**Directions**
From the entries that follow, reproduce exactly and only the lines from the line with "looking for a" to the line with "with the cubans", endpoints included.

**Excerpted records**
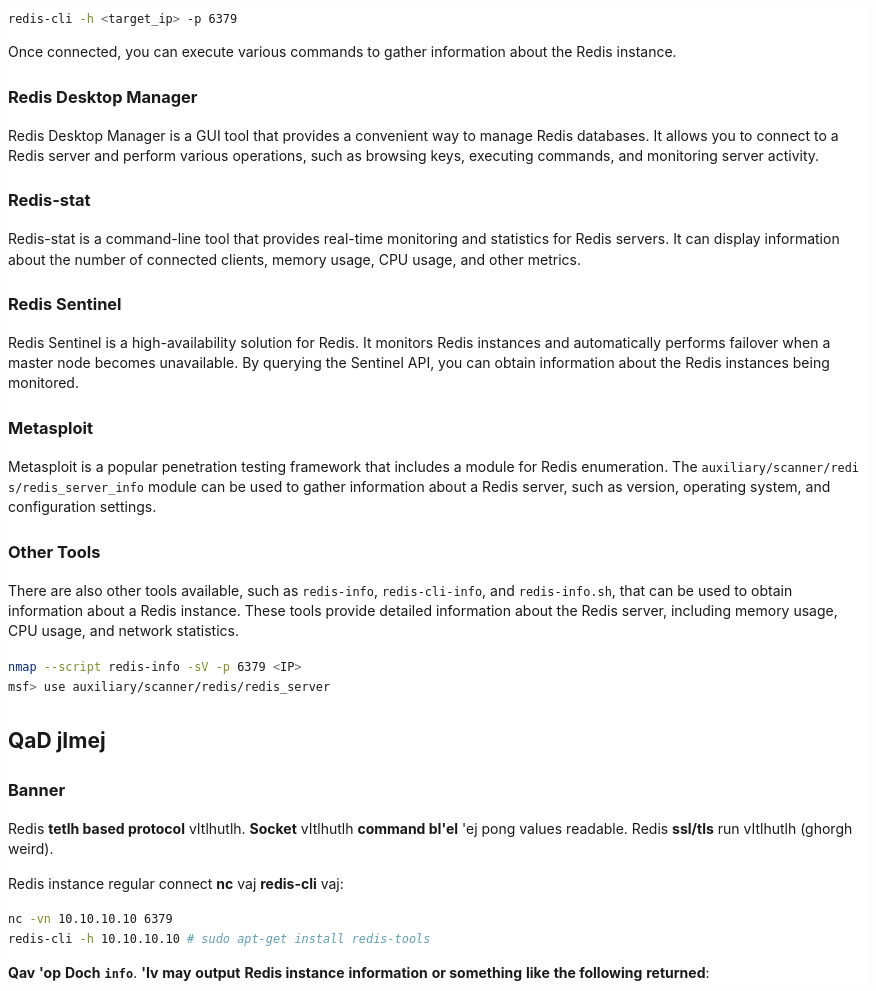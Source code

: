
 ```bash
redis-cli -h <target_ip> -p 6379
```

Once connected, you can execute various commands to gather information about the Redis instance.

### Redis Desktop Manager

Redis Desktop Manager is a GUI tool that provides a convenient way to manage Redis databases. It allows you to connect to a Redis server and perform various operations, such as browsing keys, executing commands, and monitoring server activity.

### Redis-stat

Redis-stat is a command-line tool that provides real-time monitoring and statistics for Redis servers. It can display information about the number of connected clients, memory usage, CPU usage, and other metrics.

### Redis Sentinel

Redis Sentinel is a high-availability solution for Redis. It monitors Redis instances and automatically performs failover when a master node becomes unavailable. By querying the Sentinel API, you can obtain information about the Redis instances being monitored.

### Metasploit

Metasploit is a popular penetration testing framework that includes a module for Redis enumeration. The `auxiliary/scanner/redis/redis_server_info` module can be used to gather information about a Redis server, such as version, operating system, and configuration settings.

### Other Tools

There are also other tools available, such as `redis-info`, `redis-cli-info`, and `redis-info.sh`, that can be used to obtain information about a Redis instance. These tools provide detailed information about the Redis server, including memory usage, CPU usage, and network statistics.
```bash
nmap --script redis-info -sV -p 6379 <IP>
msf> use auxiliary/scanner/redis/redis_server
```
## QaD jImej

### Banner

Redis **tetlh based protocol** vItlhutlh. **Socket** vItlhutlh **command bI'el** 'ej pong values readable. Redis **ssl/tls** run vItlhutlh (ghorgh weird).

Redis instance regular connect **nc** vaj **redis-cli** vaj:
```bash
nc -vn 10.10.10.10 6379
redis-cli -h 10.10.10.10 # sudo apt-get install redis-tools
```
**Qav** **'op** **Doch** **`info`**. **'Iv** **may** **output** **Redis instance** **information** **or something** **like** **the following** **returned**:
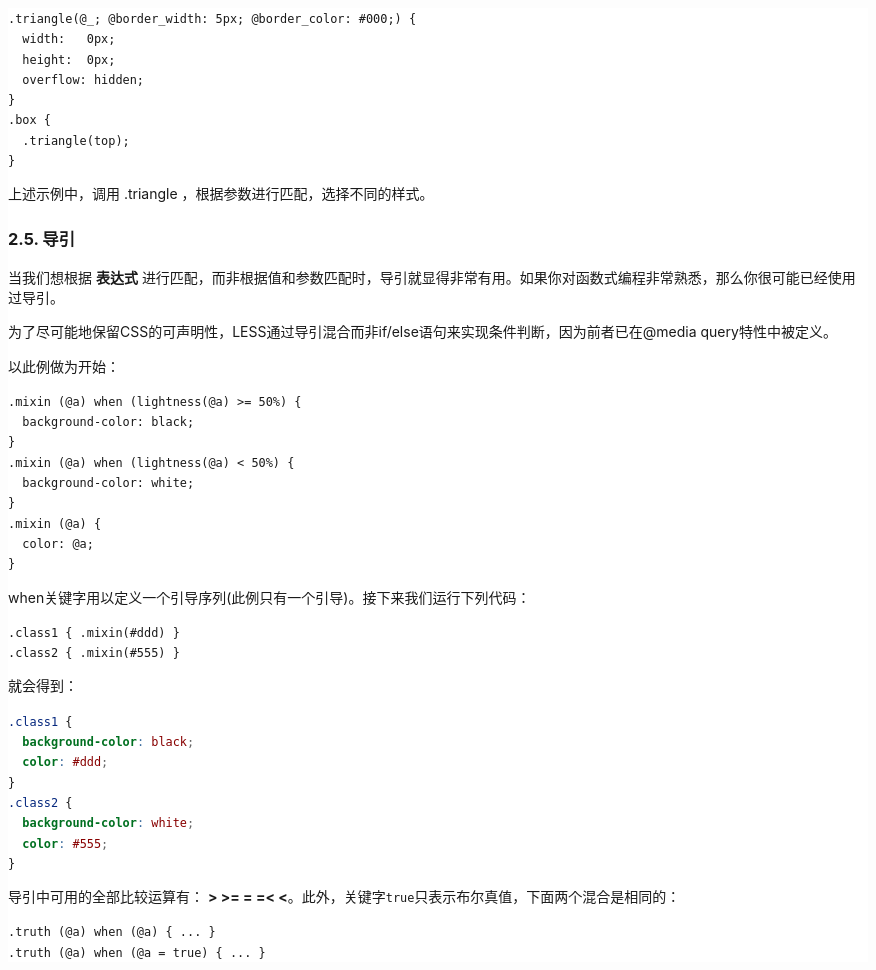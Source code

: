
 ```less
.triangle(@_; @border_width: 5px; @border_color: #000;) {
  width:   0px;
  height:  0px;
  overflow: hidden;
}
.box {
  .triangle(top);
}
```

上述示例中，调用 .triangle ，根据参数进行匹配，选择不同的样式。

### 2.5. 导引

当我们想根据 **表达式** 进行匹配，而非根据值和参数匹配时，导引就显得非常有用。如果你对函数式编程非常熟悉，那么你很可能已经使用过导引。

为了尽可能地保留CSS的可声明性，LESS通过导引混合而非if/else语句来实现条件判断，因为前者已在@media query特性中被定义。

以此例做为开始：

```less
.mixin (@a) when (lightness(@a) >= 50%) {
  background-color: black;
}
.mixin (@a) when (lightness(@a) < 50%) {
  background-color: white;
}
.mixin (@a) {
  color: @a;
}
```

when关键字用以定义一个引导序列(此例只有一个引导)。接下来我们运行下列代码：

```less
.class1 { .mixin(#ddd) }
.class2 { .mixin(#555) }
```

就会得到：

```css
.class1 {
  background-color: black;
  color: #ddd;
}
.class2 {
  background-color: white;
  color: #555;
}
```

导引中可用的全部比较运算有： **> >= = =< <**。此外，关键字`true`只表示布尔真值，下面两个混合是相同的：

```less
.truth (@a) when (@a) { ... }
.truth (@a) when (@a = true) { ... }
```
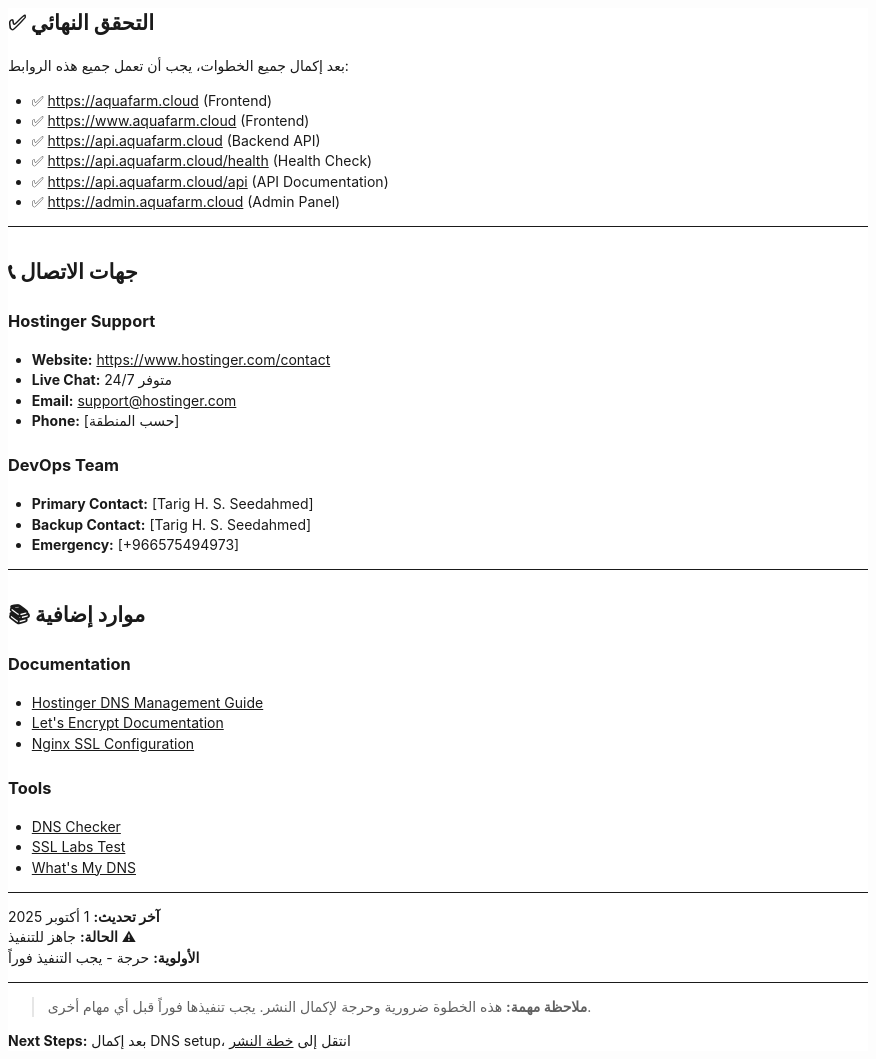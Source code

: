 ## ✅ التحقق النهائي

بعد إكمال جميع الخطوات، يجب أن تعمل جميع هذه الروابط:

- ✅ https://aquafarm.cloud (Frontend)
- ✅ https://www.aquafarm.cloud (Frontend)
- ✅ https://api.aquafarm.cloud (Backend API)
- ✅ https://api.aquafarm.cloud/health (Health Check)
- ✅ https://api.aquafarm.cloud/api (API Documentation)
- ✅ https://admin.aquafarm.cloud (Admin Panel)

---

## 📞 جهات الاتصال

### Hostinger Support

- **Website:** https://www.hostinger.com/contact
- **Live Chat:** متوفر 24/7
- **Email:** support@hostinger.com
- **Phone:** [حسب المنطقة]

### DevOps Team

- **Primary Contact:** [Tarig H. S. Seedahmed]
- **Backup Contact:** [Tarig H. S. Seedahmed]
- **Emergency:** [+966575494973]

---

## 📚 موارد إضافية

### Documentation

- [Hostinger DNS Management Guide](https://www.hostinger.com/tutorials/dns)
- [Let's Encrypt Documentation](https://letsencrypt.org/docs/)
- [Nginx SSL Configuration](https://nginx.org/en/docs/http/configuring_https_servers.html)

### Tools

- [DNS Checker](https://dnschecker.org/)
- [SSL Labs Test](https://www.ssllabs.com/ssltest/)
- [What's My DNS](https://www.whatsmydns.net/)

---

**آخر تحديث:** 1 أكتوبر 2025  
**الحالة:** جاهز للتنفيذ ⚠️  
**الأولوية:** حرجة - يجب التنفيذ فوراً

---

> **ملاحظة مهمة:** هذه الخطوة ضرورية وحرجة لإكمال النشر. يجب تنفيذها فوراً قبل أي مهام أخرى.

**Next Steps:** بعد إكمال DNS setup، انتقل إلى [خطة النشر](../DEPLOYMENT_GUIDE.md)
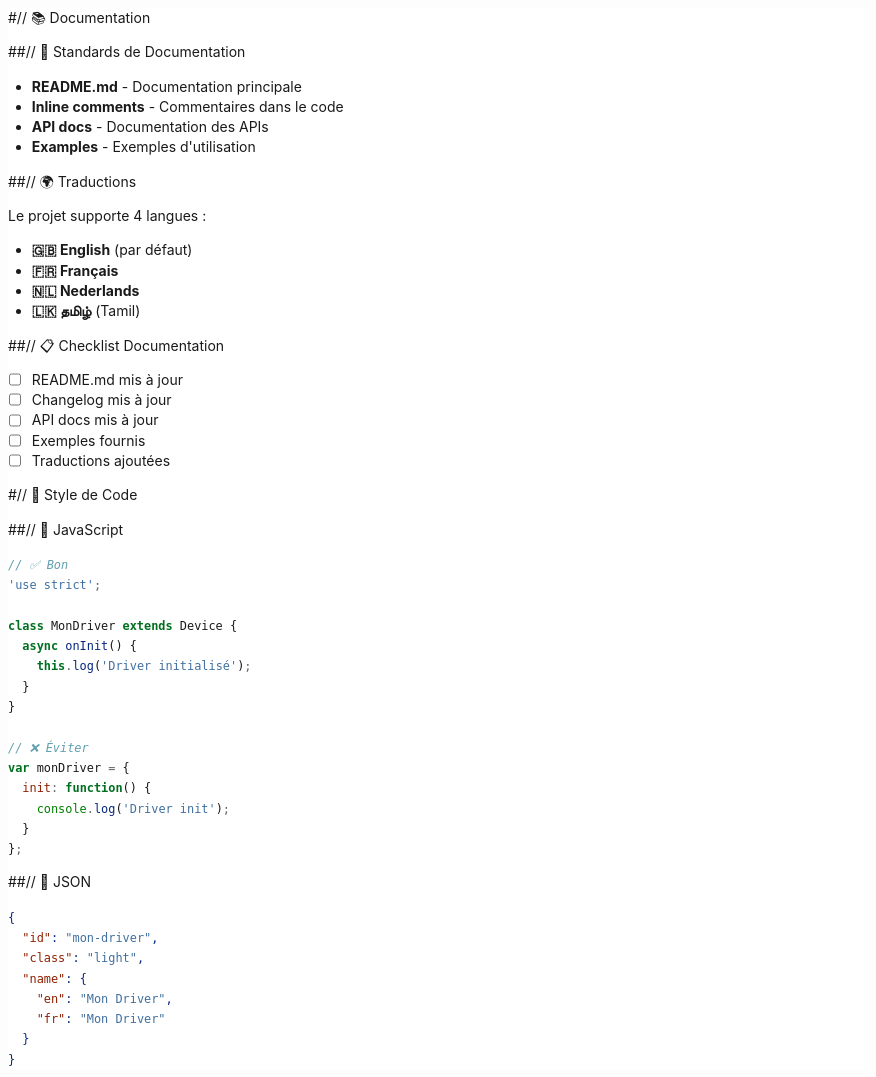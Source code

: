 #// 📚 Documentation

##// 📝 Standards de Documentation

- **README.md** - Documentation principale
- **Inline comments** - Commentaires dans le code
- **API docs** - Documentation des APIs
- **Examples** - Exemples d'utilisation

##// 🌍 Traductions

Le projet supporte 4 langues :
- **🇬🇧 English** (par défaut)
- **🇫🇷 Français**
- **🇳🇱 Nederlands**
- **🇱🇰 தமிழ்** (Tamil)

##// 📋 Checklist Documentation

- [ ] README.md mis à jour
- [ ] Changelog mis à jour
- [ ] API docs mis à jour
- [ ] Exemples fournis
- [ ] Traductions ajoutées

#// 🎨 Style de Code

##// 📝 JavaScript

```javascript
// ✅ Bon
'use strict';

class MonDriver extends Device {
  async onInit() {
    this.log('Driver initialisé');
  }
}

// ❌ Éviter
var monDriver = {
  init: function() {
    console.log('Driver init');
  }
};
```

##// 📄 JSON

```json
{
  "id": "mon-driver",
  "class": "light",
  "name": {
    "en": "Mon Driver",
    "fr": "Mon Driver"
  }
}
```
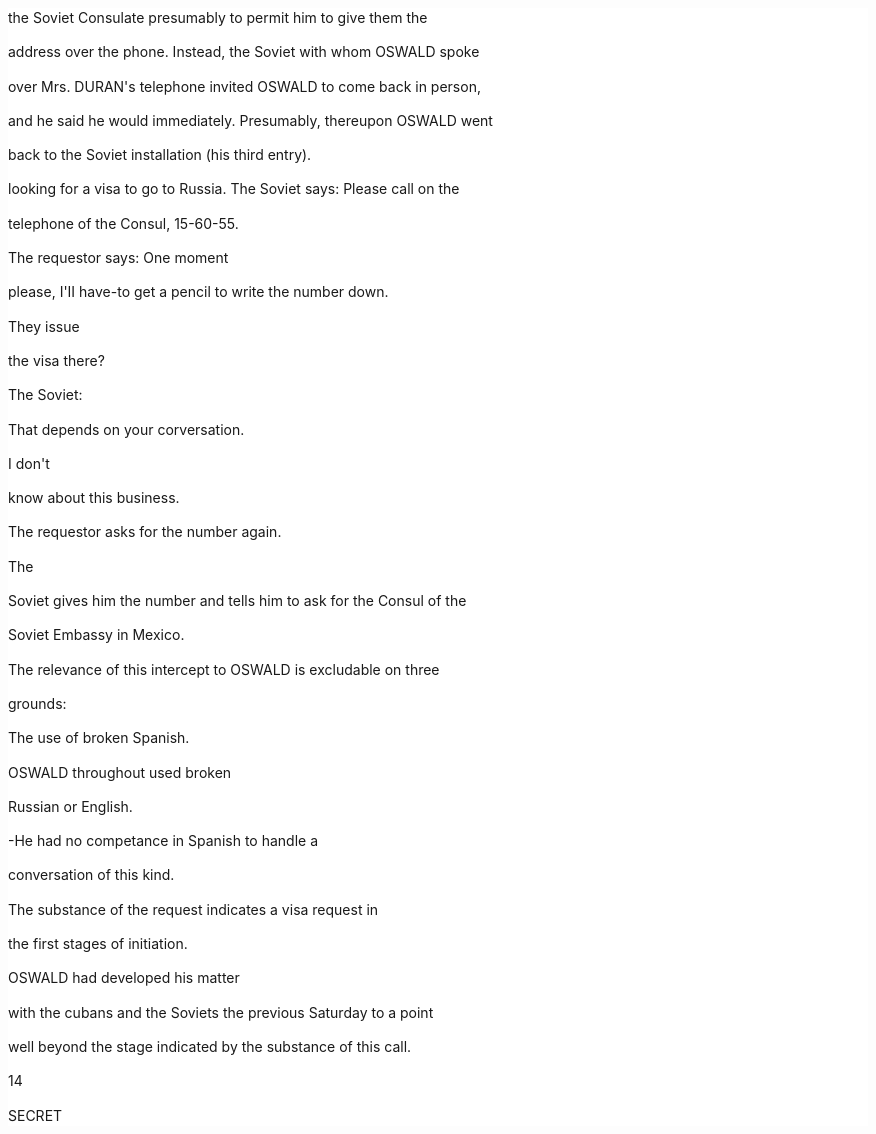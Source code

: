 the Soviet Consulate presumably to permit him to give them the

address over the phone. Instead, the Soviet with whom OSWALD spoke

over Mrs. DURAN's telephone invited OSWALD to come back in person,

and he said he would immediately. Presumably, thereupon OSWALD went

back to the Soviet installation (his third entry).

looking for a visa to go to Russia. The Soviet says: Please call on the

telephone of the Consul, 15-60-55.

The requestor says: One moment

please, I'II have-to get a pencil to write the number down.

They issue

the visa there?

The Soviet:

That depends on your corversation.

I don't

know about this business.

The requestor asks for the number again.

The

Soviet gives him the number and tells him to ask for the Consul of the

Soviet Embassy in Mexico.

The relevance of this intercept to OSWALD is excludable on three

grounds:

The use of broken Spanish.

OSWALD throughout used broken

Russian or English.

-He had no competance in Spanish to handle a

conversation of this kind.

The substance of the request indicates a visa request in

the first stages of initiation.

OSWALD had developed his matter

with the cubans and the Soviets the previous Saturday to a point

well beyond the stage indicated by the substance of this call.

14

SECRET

**Task answer**
looking for a visa to go to Russia. The Soviet says: Please call on the

telephone of the Consul, 15-60-55.

The requestor says: One moment

please, I'II have-to get a pencil to write the number down.

They issue

the visa there?

The Soviet:

That depends on your corversation.

I don't

know about this business.

The requestor asks for the number again.

The

Soviet gives him the number and tells him to ask for the Consul of the

Soviet Embassy in Mexico.

The relevance of this intercept to OSWALD is excludable on three

grounds:

The use of broken Spanish.

OSWALD throughout used broken

Russian or English.

-He had no competance in Spanish to handle a

conversation of this kind.

The substance of the request indicates a visa request in

the first stages of initiation.

OSWALD had developed his matter

with the cubans and the Soviets the previous Saturday to a point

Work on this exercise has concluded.